Up until then, Norway had been ruled from Copenhagen as a part of Denmark for centuries. But Denmark ended up on the wrong side of the cataclysm of Europe of those days, while Sweden ended up on the other side. As Russia managed to secure the sovereignity of Finland, which up until then had been part of Sweden, Norway was then given to Sweden as some sort of compensation.
But Norway was never ruled from Stockholm in the way it had been ruled from Copenhagen. The two countries had the same king and the same foreign policy, but that was it. Democracy came to Norway well before it come to Sweden, the country decided all its domestic affairs on its own, and even built up its own defence forces, including fortifications along the border with Sweden.
Nevertheless, the union was unsustainable, and was peacefully dissolved in 1905, thus giving Norway its modern independence.
To celebrate this, a number of seminars are being arranged. I have already spoken to one in Copenhagen, and today I have spent the day in Oslo on another one. They are useful fora for reflections not only on a common past in the Nordic area, but also on common challenges in the future.
But I was struck by how Norway fels lost in the new Europe. Always a staunch member of NATO, it now feels that NATO matters less, and that Norway matters less within this NATO. Parliamentarians at the seminar spoke about their feeling of Norway being marginalized in foreign and security affairs in Europe.
Increasingly, they are starting to look towards the European Union again.
They have tried twice before. But by thin margins, referenda in both 1972 and 1994 have failed to produce sufficient support for membership. There was always the feeling that one could do at the least as well outside.
There was the fish, the oil and… NATO.
But now all of this is starting to change. The fish needs to be exported, and the rest of Europe is the key market, although access to that market is proving increasingly challenging. And NATO isn’t what it used to be in providing an important fora in foreign and security affairs for Norway.

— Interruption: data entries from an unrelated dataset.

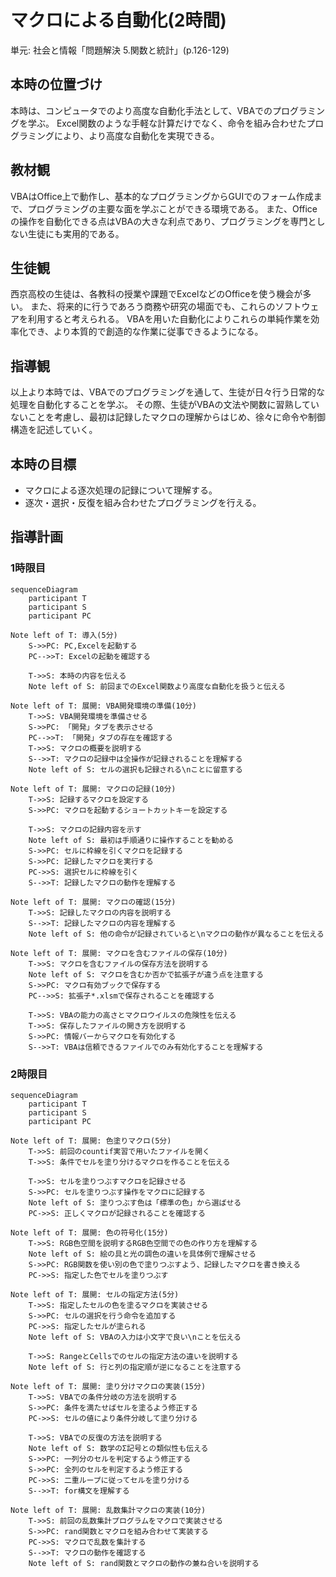 # マクロによる自動化(2時間)
単元: 社会と情報「問題解決 5.関数と統計」(p.126-129)

## 本時の位置づけ
本時は、コンピュータでのより高度な自動化手法として、VBAでのプログラミングを学ぶ。
Excel関数のような手軽な計算だけでなく、命令を組み合わせたプログラミングにより、より高度な自動化を実現できる。

## 教材観
VBAはOffice上で動作し、基本的なプログラミングからGUIでのフォーム作成まで、プログラミングの主要な面を学ぶことができる環境である。
また、Officeの操作を自動化できる点はVBAの大きな利点であり、プログラミングを専門としない生徒にも実用的である。

## 生徒観
西京高校の生徒は、各教科の授業や課題でExcelなどのOfficeを使う機会が多い。
また、将来的に行うであろう商務や研究の場面でも、これらのソフトウェアを利用すると考えられる。
VBAを用いた自動化によりこれらの単純作業を効率化でき、より本質的で創造的な作業に従事できるようになる。

## 指導観
以上より本時では、VBAでのプログラミングを通して、生徒が日々行う日常的な処理を自動化することを学ぶ。
その際、生徒がVBAの文法や関数に習熟していないことを考慮し、最初は記録したマクロの理解からはじめ、徐々に命令や制御構造を記述していく。

## 本時の目標
- マクロによる逐次処理の記録について理解する。
- 逐次・選択・反復を組み合わせたプログラミングを行える。

## 指導計画
### 1時限目
```mermaid
sequenceDiagram
	participant T
	participant S
	participant PC

Note left of T: 導入(5分)
	S->>PC: PC,Excelを起動する
	PC-->>T: Excelの起動を確認する

	T->>S: 本時の内容を伝える
	Note left of S: 前回までのExcel関数より高度な自動化を扱うと伝える

Note left of T: 展開: VBA開発環境の準備(10分)
	T->>S: VBA開発環境を準備させる
	S->>PC: 「開発」タブを表示させる
	PC-->>T: 「開発」タブの存在を確認する
	T->>S: マクロの概要を説明する
	S-->>T: マクロの記録中は全操作が記録されることを理解する
	Note left of S: セルの選択も記録される\nことに留意する

Note left of T: 展開: マクロの記録(10分)
	T->>S: 記録するマクロを設定する
	S->>PC: マクロを起動するショートカットキーを設定する

	T->>S: マクロの記録内容を示す
	Note left of S: 最初は手順通りに操作することを勧める
	S->>PC: セルに枠線を引くマクロを記録する
	S->>PC: 記録したマクロを実行する
	PC->>S: 選択セルに枠線を引く
	S-->>T: 記録したマクロの動作を理解する

Note left of T: 展開: マクロの確認(15分)
	T->>S: 記録したマクロの内容を説明する
	S-->>T: 記録したマクロの内容を理解する
	Note left of S: 他の命令が記録されていると\nマクロの動作が異なることを伝える

Note left of T: 展開: マクロを含むファイルの保存(10分)
	T->>S: マクロを含むファイルの保存方法を説明する
	Note left of S: マクロを含むか否かで拡張子が違う点を注意する
	S->>PC: マクロ有効ブックで保存する
	PC-->>S: 拡張子*.xlsmで保存されることを確認する

	T->>S: VBAの能力の高さとマクロウイルスの危険性を伝える
	T->>S: 保存したファイルの開き方を説明する
	S->>PC: 情報バーからマクロを有効化する
	S-->>T: VBAは信頼できるファイルでのみ有効化することを理解する
```

### 2時限目
```mermaid
sequenceDiagram
	participant T
	participant S
	participant PC

Note left of T: 展開: 色塗りマクロ(5分)
	T->>S: 前回のcountif実習で用いたファイルを開く
	T->>S: 条件でセルを塗り分けるマクロを作ることを伝える

	T->>S: セルを塗りつぶすマクロを記録させる
	S->>PC: セルを塗りつぶす操作をマクロに記録する
	Note left of S: 塗りつぶす色は「標準の色」から選ばせる
	PC->>S: 正しくマクロが記録されることを確認する

Note left of T: 展開: 色の符号化(15分)
	T->>S: RGB色空間を説明するRGB色空間での色の作り方を理解する
	Note left of S: 絵の具と光の調色の違いを具体例で理解させる
	S->>PC: RGB関数を使い別の色で塗りつぶすよう、記録したマクロを書き換える
	PC->>S: 指定した色でセルを塗りつぶす

Note left of T: 展開: セルの指定方法(5分)
	T->>S: 指定したセルの色を塗るマクロを実装させる
	S->>PC: セルの選択を行う命令を追加する
	PC->>S: 指定したセルが塗られる
	Note left of S: VBAの入力は小文字で良い\nことを伝える

	T->>S: RangeとCellsでのセルの指定方法の違いを説明する
	Note left of S: 行と列の指定順が逆になることを注意する

Note left of T: 展開: 塗り分けマクロの実装(15分)
	T->>S: VBAでの条件分岐の方法を説明する
	S->>PC: 条件を満たせばセルを塗るよう修正する
	PC->>S: セルの値により条件分岐して塗り分ける

	T->>S: VBAでの反復の方法を説明する
	Note left of S: 数学のΣ記号との類似性も伝える
	S->>PC: 一列分のセルを判定するよう修正する
	S->>PC: 全列のセルを判定するよう修正する
	PC->>S: 二重ループに従ってセルを塗り分ける
	S-->>T: for構文を理解する

Note left of T: 展開: 乱数集計マクロの実装(10分)
	T->>S: 前回の乱数集計プログラムをマクロで実装させる
	S->>PC: rand関数とマクロを組み合わせて実装する
	PC->>S: マクロで乱数を集計する
	S-->>T: マクロの動作を確認する
	Note left of S: rand関数とマクロの動作の兼ね合いを説明する
```
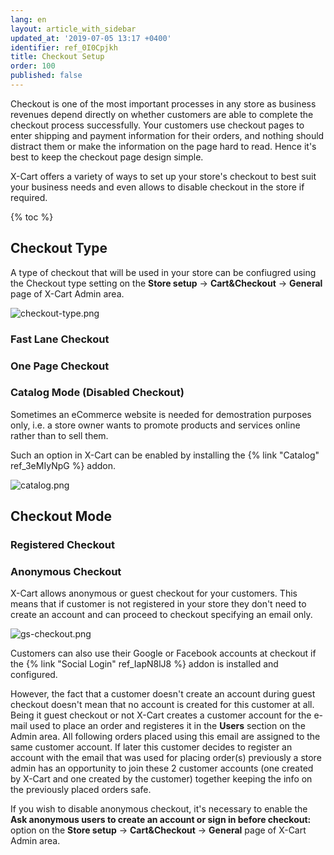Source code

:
 ```yaml
---
lang: en
layout: article_with_sidebar
updated_at: '2019-07-05 13:17 +0400'
identifier: ref_0I0Cpjkh
title: Checkout Setup
order: 100
published: false
---
```

Checkout is one of the most important processes in any store as business revenues depend directly on whether customers are able to complete the checkout process successfully. Your customers use checkout pages to enter shipping and payment information for their orders, and nothing should distract them or make the information on the page hard to read. Hence it's best to keep the checkout page design simple. 

X-Cart offers a variety of ways to set up your store's checkout to best suit your business needs and even allows to disable checkout in the store if required. 

{% toc %}

## Checkout Type

A type of checkout that will be used in your store can be confiugred using the Checkout type setting on the **Store setup** -> **Cart&Checkout** -> **General** page of X-Cart Admin area.

![checkout-type.png]({{site.baseurl}}/attachments/ref_0I0Cpjkh/checkout-type.png)

### Fast Lane Checkout



### One Page Checkout

### Catalog Mode (Disabled Checkout)

Sometimes an eCommerce website is needed for demostration purposes only, i.e. a store owner wants to promote products and services online rather than to sell them. 

Such an option in X-Cart can be enabled by installing the {% link "Catalog" ref_3eMIyNpG %} addon.

![catalog.png]({{site.baseurl}}/attachments/ref_0I0Cpjkh/catalog.png)

## Checkout Mode

### Registered Checkout

### Anonymous Checkout

X-Cart allows anonymous or guest checkout for your customers. This means that if customer is not registered in your store they don't need to create an account and can proceed to checkout specifying an email only. 

![gs-checkout.png]({{site.baseurl}}/attachments/ref_0I0Cpjkh/gs-checkout.png)

Customers can also use their Google or Facebook accounts at checkout if the {% link "Social Login" ref_IapN8lJ8 %} addon is installed and configured.

However, the fact that a customer doesn't create an account during guest checkout doesn't mean that no account is created for this customer at all. Being it guest checkout or not X-Cart creates a customer account for the e-mail used to place an order and registeres it in the **Users** section on the Admin area. All following orders placed using this email are assigned to the same customer account. If later this customer decides to register an account with the email that was used for placing order(s) previously a store admin has an opportunity to join these 2 customer accounts (one created by X-Cart and one created by the customer) together keeping the info on the previously placed orders safe.

If you wish to disable anonymous checkout, it's necessary to enable the **Ask anonymous users to create an account or sign in before checkout:** option on the **Store setup** -> **Cart&Checkout** -> **General** page of X-Cart Admin area.

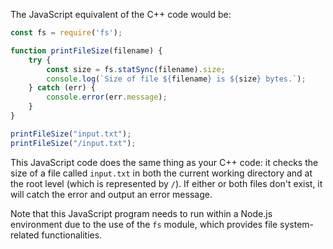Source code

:  The JavaScript equivalent of the C++ code would be:

```JavaScript
const fs = require('fs');

function printFileSize(filename) {
    try {
        const size = fs.statSync(filename).size;
        console.log(`Size of file ${filename} is ${size} bytes.`);
    } catch (err) {
        console.error(err.message);
    }
}

printFileSize("input.txt");
printFileSize("/input.txt");
```
This JavaScript code does the same thing as your C++ code: it checks the size of a file called `input.txt` in both the current working directory and at the root level (which is represented by `/`). If either or both files don't exist, it will catch the error and output an error message.

Note that this JavaScript program needs to run within a Node.js environment due to the use of the `fs` module, which provides file system-related functionalities.
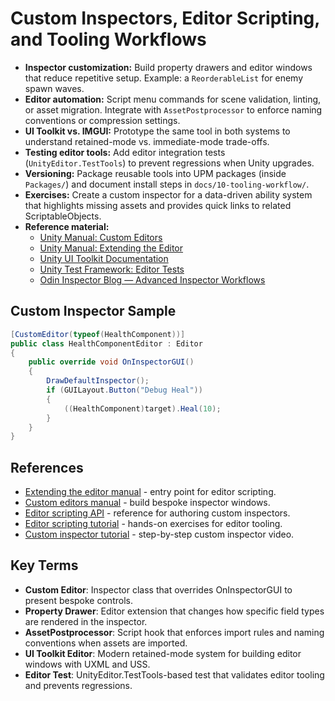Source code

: # Custom Inspectors, Editor Scripting, and Tooling Workflows
- **Inspector customization:** Build property drawers and editor windows that reduce repetitive setup. Example: a `ReorderableList` for enemy spawn waves.
- **Editor automation:** Script menu commands for scene validation, linting, or asset migration. Integrate with `AssetPostprocessor` to enforce naming conventions or compression settings.
- **UI Toolkit vs. IMGUI:** Prototype the same tool in both systems to understand retained-mode vs. immediate-mode trade-offs.
- **Testing editor tools:** Add editor integration tests (`UnityEditor.TestTools`) to prevent regressions when Unity upgrades.
- **Versioning:** Package reusable tools into UPM packages (inside `Packages/`) and document install steps in `docs/10-tooling-workflow/`.
- **Exercises:** Create a custom inspector for a data-driven ability system that highlights missing assets and provides quick links to related ScriptableObjects.
- **Reference material:**
  - [Unity Manual: Custom Editors](https://docs.unity3d.com/Manual/editor-CustomEditors.html)
  - [Unity Manual: Extending the Editor](https://docs.unity3d.com/Manual/ExtendingTheEditor.html)
  - [Unity UI Toolkit Documentation](https://docs.unity3d.com/Manual/UIE-getting-started.html)
  - [Unity Test Framework: Editor Tests](https://docs.unity3d.com/Packages/com.unity.test-framework@latest/manual/reference-components-editor-tests.html)
  - [Odin Inspector Blog — Advanced Inspector Workflows](https://odininspector.com/blog)

## Custom Inspector Sample
```csharp
[CustomEditor(typeof(HealthComponent))]
public class HealthComponentEditor : Editor
{
    public override void OnInspectorGUI()
    {
        DrawDefaultInspector();
        if (GUILayout.Button("Debug Heal"))
        {
            ((HealthComponent)target).Heal(10);
        }
    }
}
```






## References
- [Extending the editor manual](https://docs.unity3d.com/Manual/ExtendingTheEditor.html) - entry point for editor scripting.
- [Custom editors manual](https://docs.unity3d.com/Manual/editor-CustomEditors.html) - build bespoke inspector windows.
- [Editor scripting API](https://docs.unity3d.com/ScriptReference/Editor.html) - reference for authoring custom inspectors.
- [Editor scripting tutorial](https://learn.unity.com/tutorial/editor-scripting) - hands-on exercises for editor tooling.
- [Custom inspector tutorial](https://www.youtube.com/watch?v=0uTPkGXAV0Y) - step-by-step custom inspector video.
## Key Terms
- **Custom Editor**: Inspector class that overrides OnInspectorGUI to present bespoke controls.
- **Property Drawer**: Editor extension that changes how specific field types are rendered in the inspector.
- **AssetPostprocessor**: Script hook that enforces import rules and naming conventions when assets are imported.
- **UI Toolkit Editor**: Modern retained-mode system for building editor windows with UXML and USS.
- **Editor Test**: UnityEditor.TestTools-based test that validates editor tooling and prevents regressions.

We’ll see where this takes our Norwegian neighbours during the years to come. The elections in September for the Storting will either reaffirm the existing centre-right government or pave the way for a new one of the centre-left, with opinion polls at the moment indicating that the later alternative is the more probable.
But on these bigger question it’s unlikely to make much of a difference. The centre-left is as split on the European issue as is the centre-right. And it’s this split that leads to the progressive further marginalization of Norway in Europe.
Sooner or later this will change. The union with Sweden did not work, but to be part of a union with all of Europe is clearly the road for the future. I’ll put my money on Norway submitting an application for memberwship of the European Union within the next five years.